Presentation #200.04 in the session Plenary 3.
Deep inside (exo)planets and in the aftermath of giant impacts, extreme density, pressure and temperature strongly modify the properties of the constituent materials. In conjunction with numerical simulations, experimental constraints on phase transformations and how they affect thermodynamic and transport properties at the extreme conditions are crucial to determine a planet’s internal structure and evolution.
Laser-driven dynamic compression can easily reach the TeraPascal range typical of the pressure existing deep inside large planets and exoplanets, or generated during hypervelocity impacts with large entropy creation during single-shock compression resulting in large shock-heating.
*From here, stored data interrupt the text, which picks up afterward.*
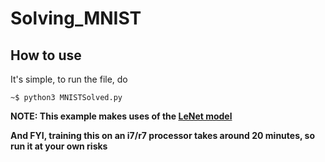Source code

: # Solving_MNIST

## How to use

It's simple, to run the file, do
```
~$ python3 MNISTSolved.py
```

**NOTE: This example makes uses of the [LeNet model](https://en.wikipedia.org/wiki/LeNet#:~:text=In%20general%2C%20LeNet%20refers%20to,in%20large%2Dscale%20image%20processing.)**

**And FYI, training this on an i7/r7 processor takes around 20 minutes, so run it at your own risks**
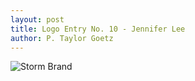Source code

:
 ```yaml
---
layout: post
title: Logo Entry No. 10 - Jennifer Lee
author: P. Taylor Goetz
---
```


![Storm Brand](/images/logocontest/jlee3/storm_logo.jpg)




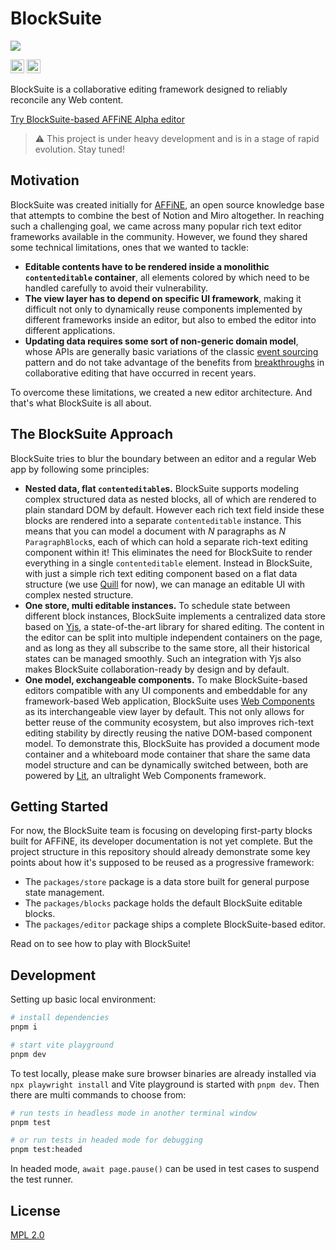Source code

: # BlockSuite

<a href="./packages/store/package.json">
  <img src="https://img.shields.io/npm/v/@blocksuite/store.svg?maxAge=300&color=6880ff"/>
</a>

<a href="https://join.slack.com/t/blocksuitedev/shared_invite/zt-1h0zz3b8z-nFpWSu6a6~yId7PxiMcBHA"><img src="https://img.shields.io/badge/-Slack-grey?logo=slack" height=22></a>
<a href="https://twitter.com/BlockSuiteDev"><img src="https://img.shields.io/badge/-Twitter-grey?logo=twitter" height=22></a>

BlockSuite is a collaborative editing framework designed to reliably reconcile any Web content.

[Try BlockSuite-based AFFiNE Alpha editor](https://pathfinder.affine.pro/)

> ⚠️ This project is under heavy development and is in a stage of rapid evolution. Stay tuned!

## Motivation

BlockSuite was created initially for [AFFiNE](https://github.com/toeverything/AFFiNE), an open source knowledge base that attempts to combine the best of Notion and Miro altogether. In reaching such a challenging goal, we came across many popular rich text editor frameworks available in the community. However, we found they shared some technical limitations, ones that we wanted to tackle:

- **Editable contents have to be rendered inside a monolithic `contenteditable` container**, all elements colored by which need to be handled carefully to avoid their vulnerability.
- **The view layer has to depend on specific UI framework**, making it difficult not only to dynamically reuse components implemented by different frameworks inside an editor, but also to embed the editor into different applications.
- **Updating data requires some sort of non-generic domain model**, whose APIs are generally basic variations of the classic [event sourcing](https://martinfowler.com/eaaDev/EventSourcing.html) pattern and do not take advantage of the benefits from [breakthroughs](https://josephg.com/blog/crdts-go-brrr/) in collaborative editing that have occurred in recent years.

To overcome these limitations, we created a new editor architecture. And that's what BlockSuite is all about.

## The BlockSuite Approach

BlockSuite tries to blur the boundary between an editor and a regular Web app by following some principles:

- **Nested data, flat `contenteditable`s.** BlockSuite supports modeling complex structured data as nested blocks, all of which are rendered to plain standard DOM by default. However each rich text field inside these blocks are rendered into a separate `contenteditable` instance. This means that you can model a document with _N_ paragraphs as _N_ `ParagraphBlock`s, each of which can hold a separate rich-text editing component within it! This eliminates the need for BlockSuite to render everything in a single `contenteditable` element. Instead in BlockSuite, with just a simple rich text editing component based on a flat data structure (we use [Quill](https://quilljs.com/) for now), we can manage an editable UI with complex nested structure.
- **One store, multi editable instances.** To schedule state between different block instances, BlockSuite implements a centralized data store based on [Yjs](https://github.com/yjs/yjs), a state-of-the-art library for shared editing. The content in the editor can be split into multiple independent containers on the page, and as long as they all subscribe to the same store, all their historical states can be managed smoothly. Such an integration with Yjs also makes BlockSuite collaboration-ready by design and by default.
- **One model, exchangeable components.** To make BlockSuite-based editors compatible with any UI components and embeddable for any framework-based Web application, BlockSuite uses [Web Components](https://developer.mozilla.org/en-US/docs/Web/Web_Components) as its interchangeable view layer by default. This not only allows for better reuse of the community ecosystem, but also improves rich-text editing stability by directly reusing the native DOM-based component model. To demonstrate this, BlockSuite has provided a document mode container and a whiteboard mode container that share the same data model structure and can be dynamically switched between, both are powered by [Lit](https://lit.dev/), an ultralight Web Components framework.

## Getting Started

For now, the BlockSuite team is focusing on developing first-party blocks built for AFFiNE, its developer documentation is not yet complete. But the project structure in this repository should already demonstrate some key points about how it's supposed to be reused as a progressive framework:

- The `packages/store` package is a data store built for general purpose state management.
- The `packages/blocks` package holds the default BlockSuite editable blocks.
- The `packages/editor` package ships a complete BlockSuite-based editor.

Read on to see how to play with BlockSuite!

## Development

Setting up basic local environment:

```bash
# install dependencies
pnpm i

# start vite playground
pnpm dev
```

To test locally, please make sure browser binaries are already installed via `npx playwright install` and Vite playground is started with `pnpm dev`. Then there are multi commands to choose from:

```bash
# run tests in headless mode in another terminal window
pnpm test

# or run tests in headed mode for debugging
pnpm test:headed
```

In headed mode, `await page.pause()` can be used in test cases to suspend the test runner.

## License

[MPL 2.0](./LICENSE)
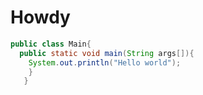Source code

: # Howdy
```java
public class Main{
  public static void main(String args[]){
    System.out.println("Hello world");
    }
   }
```
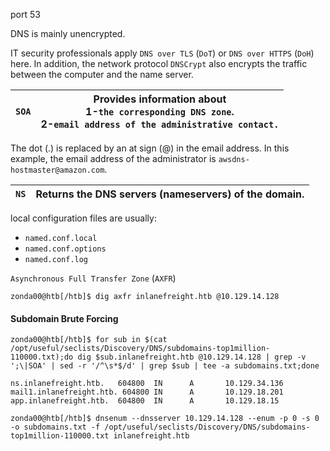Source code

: port 53

DNS is mainly unencrypted.

IT security professionals apply `DNS over TLS` (`DoT`) or `DNS over HTTPS` (`DoH`) here. In addition, the network protocol `DNSCrypt` also encrypts the traffic between the computer and the name server.


| `SOA` | Provides information about <br>1-`the corresponding DNS zone`. <br>2-`email address of the administrative contact.` |
| ----- | ------------------------------------------------------------------------------------------------------------------- |
The dot (.) is replaced by an at sign (@) in the email address. In this example, the email address of the administrator is `awsdns-hostmaster@amazon.com`.

| `NS` | Returns the DNS servers (nameservers) of the domain. |
| ---- | ---------------------------------------------------- |

local configuration files are usually:

- `named.conf.local`
- `named.conf.options`
- `named.conf.log`

`Asynchronous Full Transfer Zone` (`AXFR`)

```shell
zonda00@htb[/htb]$ dig axfr inlanefreight.htb @10.129.14.128
```

#### Subdomain Brute Forcing
```shell
zonda00@htb[/htb]$ for sub in $(cat /opt/useful/seclists/Discovery/DNS/subdomains-top1million-110000.txt);do dig $sub.inlanefreight.htb @10.129.14.128 | grep -v ';\|SOA' | sed -r '/^\s*$/d' | grep $sub | tee -a subdomains.txt;done

ns.inlanefreight.htb.   604800  IN      A       10.129.34.136
mail1.inlanefreight.htb. 604800 IN      A       10.129.18.201
app.inlanefreight.htb.  604800  IN      A       10.129.18.15
```

```shell
zonda00@htb[/htb]$ dnsenum --dnsserver 10.129.14.128 --enum -p 0 -s 0 -o subdomains.txt -f /opt/useful/seclists/Discovery/DNS/subdomains-top1million-110000.txt inlanefreight.htb
```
We find that combined compression and heating can transform typical rocky minerals into dense, shiny fluid able to conduct electrical current, thus blurring the distinction between metals and rocks to accurately model planetary collisions [1].
In addition, the versatility of large lasers can also be exploited to design advanced shock compression schemes that allow us to probe thermodynamic states other than the pressure/temperature conditions obtained in a single-shock experiment (Hugoniot), therefore opening to the possibility of tackling fundamental questions on the behavior of planetary relevant materials at lower temperatures near 1000-10000 K.
To illustrate the interest of developing such advanced dynamic compression schemes to explore new states of matter relevant for exoplanetary science, I will discuss recent experimental results including the discovery of superionic water ice [2,3], the insulator-to-metal transition in dense fluid hydrogen [4] and the demixing of H and He at Jovian planet conditions [5].
Prepared by LLNL under Contract DE-AC52-07NA27344.
[1] Millot, M. Shock compression of stishovite and melting of silica at planetary interior conditions. Science, 347, 418-420 (2015). [2] Millot, M. et al. Experimental evidence for superionic water ice using shock compression. Nat. Phys. 14, 297–302 (2018) [3] Millot, M. et al. Nanosecond X-ray diffraction of shock-compressed superionic water ice. Nature 569, 251–255 (2019). [4] Celliers, P. M, Millot, M. et al. Insulator-metal transition in dense fluid deuterium. Science 361, 677–682 (2018) [5] Brygoo, S., Loubeyre, P., M, Millot, et al. Evidence of hydrogen–helium immiscibility at Jupiter-interior conditions. Nature 593, 517–521 (2021).